[Stored entries]
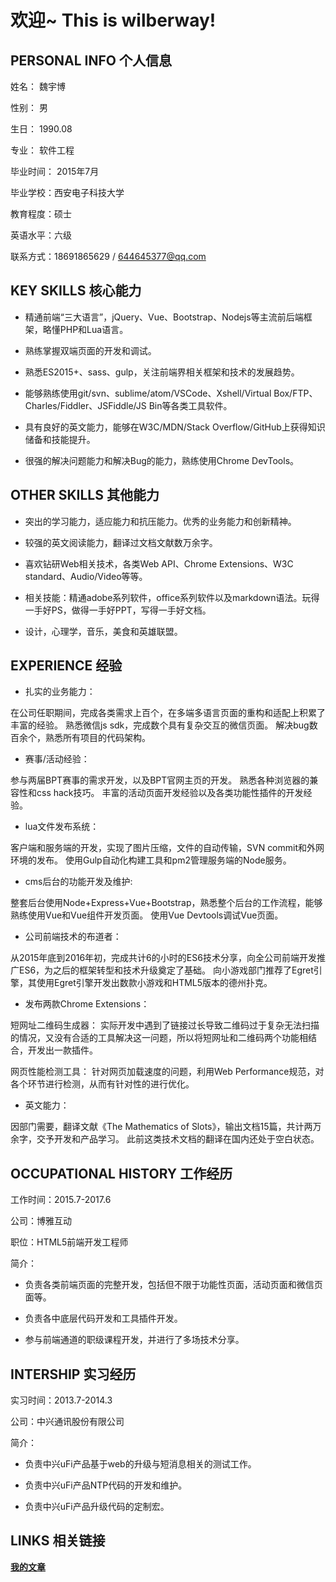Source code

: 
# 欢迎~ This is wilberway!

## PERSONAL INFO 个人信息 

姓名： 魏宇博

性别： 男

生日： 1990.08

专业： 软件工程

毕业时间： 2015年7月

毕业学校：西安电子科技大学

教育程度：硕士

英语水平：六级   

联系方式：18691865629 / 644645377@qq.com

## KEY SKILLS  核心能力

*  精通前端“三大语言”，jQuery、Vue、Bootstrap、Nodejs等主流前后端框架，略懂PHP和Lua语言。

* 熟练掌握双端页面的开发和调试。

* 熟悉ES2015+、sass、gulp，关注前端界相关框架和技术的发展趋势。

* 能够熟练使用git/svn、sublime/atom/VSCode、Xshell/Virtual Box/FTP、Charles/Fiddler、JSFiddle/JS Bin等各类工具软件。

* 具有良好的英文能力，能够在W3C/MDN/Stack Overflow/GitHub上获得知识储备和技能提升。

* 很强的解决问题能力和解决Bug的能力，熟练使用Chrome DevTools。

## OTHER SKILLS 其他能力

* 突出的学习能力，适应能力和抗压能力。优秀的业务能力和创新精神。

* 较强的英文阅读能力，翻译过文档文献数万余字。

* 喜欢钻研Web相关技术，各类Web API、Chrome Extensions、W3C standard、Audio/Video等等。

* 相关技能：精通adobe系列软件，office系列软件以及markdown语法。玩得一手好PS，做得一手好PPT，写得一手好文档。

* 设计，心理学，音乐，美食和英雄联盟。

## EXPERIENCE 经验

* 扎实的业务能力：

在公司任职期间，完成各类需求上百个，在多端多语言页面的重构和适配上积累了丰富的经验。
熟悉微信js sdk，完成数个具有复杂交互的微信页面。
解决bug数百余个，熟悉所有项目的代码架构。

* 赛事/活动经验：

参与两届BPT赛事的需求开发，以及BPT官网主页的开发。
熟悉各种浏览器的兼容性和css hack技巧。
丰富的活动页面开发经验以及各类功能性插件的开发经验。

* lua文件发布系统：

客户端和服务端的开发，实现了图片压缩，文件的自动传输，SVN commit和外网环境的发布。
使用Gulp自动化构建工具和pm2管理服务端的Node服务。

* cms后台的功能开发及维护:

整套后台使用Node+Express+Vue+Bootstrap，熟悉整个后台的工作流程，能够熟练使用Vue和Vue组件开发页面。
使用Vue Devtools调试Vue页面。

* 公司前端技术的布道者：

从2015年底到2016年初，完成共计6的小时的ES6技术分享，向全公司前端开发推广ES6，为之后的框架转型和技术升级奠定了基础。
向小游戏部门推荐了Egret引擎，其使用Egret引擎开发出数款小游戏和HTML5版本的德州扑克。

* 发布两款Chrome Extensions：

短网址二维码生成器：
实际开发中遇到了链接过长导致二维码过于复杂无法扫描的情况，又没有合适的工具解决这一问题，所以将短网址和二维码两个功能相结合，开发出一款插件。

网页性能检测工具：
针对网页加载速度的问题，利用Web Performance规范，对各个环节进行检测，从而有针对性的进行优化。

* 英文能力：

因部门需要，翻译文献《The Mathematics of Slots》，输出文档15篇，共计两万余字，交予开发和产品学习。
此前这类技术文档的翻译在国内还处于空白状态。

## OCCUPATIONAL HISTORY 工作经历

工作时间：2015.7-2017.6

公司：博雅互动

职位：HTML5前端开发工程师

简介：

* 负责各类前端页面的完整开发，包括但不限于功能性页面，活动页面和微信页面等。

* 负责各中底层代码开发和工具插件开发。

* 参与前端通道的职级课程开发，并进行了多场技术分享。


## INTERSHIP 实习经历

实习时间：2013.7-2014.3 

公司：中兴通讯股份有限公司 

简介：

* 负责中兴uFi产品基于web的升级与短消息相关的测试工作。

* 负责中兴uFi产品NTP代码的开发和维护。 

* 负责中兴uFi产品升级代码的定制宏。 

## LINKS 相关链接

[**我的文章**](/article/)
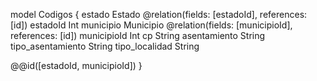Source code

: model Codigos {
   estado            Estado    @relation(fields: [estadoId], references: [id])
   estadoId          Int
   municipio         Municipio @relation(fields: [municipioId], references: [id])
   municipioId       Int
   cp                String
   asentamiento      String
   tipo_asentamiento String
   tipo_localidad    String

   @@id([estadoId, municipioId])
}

* **AIM OF THE EXERCISE**
Write out exactly the lines above between the line with "熟悉各种浏览器的兼容性和css hack技巧。" and the line with "实习时间：2013.7-2014.3", inclusive, and nothing beyond them.

* **SOLVED PROBLEM**
熟悉各种浏览器的兼容性和css hack技巧。
丰富的活动页面开发经验以及各类功能性插件的开发经验。

* lua文件发布系统：

客户端和服务端的开发，实现了图片压缩，文件的自动传输，SVN commit和外网环境的发布。
使用Gulp自动化构建工具和pm2管理服务端的Node服务。

* cms后台的功能开发及维护:

整套后台使用Node+Express+Vue+Bootstrap，熟悉整个后台的工作流程，能够熟练使用Vue和Vue组件开发页面。
使用Vue Devtools调试Vue页面。

* 公司前端技术的布道者：

从2015年底到2016年初，完成共计6的小时的ES6技术分享，向全公司前端开发推广ES6，为之后的框架转型和技术升级奠定了基础。
向小游戏部门推荐了Egret引擎，其使用Egret引擎开发出数款小游戏和HTML5版本的德州扑克。

* 发布两款Chrome Extensions：

短网址二维码生成器：
实际开发中遇到了链接过长导致二维码过于复杂无法扫描的情况，又没有合适的工具解决这一问题，所以将短网址和二维码两个功能相结合，开发出一款插件。

网页性能检测工具：
针对网页加载速度的问题，利用Web Performance规范，对各个环节进行检测，从而有针对性的进行优化。

* 英文能力：

因部门需要，翻译文献《The Mathematics of Slots》，输出文档15篇，共计两万余字，交予开发和产品学习。
此前这类技术文档的翻译在国内还处于空白状态。

## OCCUPATIONAL HISTORY 工作经历

工作时间：2015.7-2017.6

公司：博雅互动

职位：HTML5前端开发工程师

简介：

* 负责各类前端页面的完整开发，包括但不限于功能性页面，活动页面和微信页面等。

* 负责各中底层代码开发和工具插件开发。

* 参与前端通道的职级课程开发，并进行了多场技术分享。


## INTERSHIP 实习经历

实习时间：2013.7-2014.3 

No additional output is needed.